→ PROBLEM DESCRIPTION
In the listing below, a line holding "Before switching between" and a line holding "### Reverting to Proprietary Firmware" mark the range. Retype both exactly, with all lines between them.
*** DATASET CONTENT ***
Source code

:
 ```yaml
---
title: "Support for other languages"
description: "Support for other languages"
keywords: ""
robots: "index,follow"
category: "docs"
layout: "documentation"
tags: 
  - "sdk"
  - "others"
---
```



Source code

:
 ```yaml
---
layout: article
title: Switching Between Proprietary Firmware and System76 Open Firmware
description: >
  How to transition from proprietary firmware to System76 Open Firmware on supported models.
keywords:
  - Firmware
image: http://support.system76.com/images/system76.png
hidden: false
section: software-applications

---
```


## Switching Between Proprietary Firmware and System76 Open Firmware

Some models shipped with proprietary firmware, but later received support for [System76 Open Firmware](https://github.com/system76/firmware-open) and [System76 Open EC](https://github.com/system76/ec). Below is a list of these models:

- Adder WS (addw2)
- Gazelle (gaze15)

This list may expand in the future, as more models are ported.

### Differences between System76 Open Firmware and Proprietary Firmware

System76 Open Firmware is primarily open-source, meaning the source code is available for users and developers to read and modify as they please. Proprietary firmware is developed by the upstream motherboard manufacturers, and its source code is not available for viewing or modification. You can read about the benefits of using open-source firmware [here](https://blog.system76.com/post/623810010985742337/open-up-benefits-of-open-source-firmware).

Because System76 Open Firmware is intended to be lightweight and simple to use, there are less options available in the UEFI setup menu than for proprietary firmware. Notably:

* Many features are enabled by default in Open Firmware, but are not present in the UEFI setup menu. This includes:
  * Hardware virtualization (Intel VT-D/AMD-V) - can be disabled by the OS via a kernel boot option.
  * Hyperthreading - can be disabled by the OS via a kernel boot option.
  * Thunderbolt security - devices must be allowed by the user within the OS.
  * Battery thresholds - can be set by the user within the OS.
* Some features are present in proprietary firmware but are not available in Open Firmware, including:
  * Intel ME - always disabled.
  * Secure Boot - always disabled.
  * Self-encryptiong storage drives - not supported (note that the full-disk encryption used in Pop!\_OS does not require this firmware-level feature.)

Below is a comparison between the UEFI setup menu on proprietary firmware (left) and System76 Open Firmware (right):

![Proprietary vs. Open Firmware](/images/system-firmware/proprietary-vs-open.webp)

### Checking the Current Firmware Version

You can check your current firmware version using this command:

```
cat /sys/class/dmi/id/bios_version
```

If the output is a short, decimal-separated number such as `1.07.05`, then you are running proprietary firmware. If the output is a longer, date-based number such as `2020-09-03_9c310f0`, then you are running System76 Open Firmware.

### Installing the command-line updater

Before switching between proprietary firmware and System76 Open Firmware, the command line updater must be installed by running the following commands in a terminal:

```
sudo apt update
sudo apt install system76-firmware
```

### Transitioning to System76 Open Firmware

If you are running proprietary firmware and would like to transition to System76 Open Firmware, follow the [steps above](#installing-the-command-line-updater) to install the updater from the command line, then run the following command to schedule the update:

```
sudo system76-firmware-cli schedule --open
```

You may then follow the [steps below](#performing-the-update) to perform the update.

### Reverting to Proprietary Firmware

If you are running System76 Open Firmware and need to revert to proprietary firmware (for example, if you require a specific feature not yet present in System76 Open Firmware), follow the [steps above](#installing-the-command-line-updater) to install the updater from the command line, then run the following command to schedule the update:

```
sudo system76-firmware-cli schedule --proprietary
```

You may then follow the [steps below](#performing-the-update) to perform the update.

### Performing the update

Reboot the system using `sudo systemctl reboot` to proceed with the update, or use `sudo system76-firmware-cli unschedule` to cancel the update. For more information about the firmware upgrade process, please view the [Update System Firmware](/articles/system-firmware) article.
***
→ OUTPUT FOR THIS EXERCISE
Before switching between proprietary firmware and System76 Open Firmware, the command line updater must be installed by running the following commands in a terminal:

```
sudo apt update
sudo apt install system76-firmware
```

### Transitioning to System76 Open Firmware

If you are running proprietary firmware and would like to transition to System76 Open Firmware, follow the [steps above](#installing-the-command-line-updater) to install the updater from the command line, then run the following command to schedule the update:

```
sudo system76-firmware-cli schedule --open
```

You may then follow the [steps below](#performing-the-update) to perform the update.

### Reverting to Proprietary Firmware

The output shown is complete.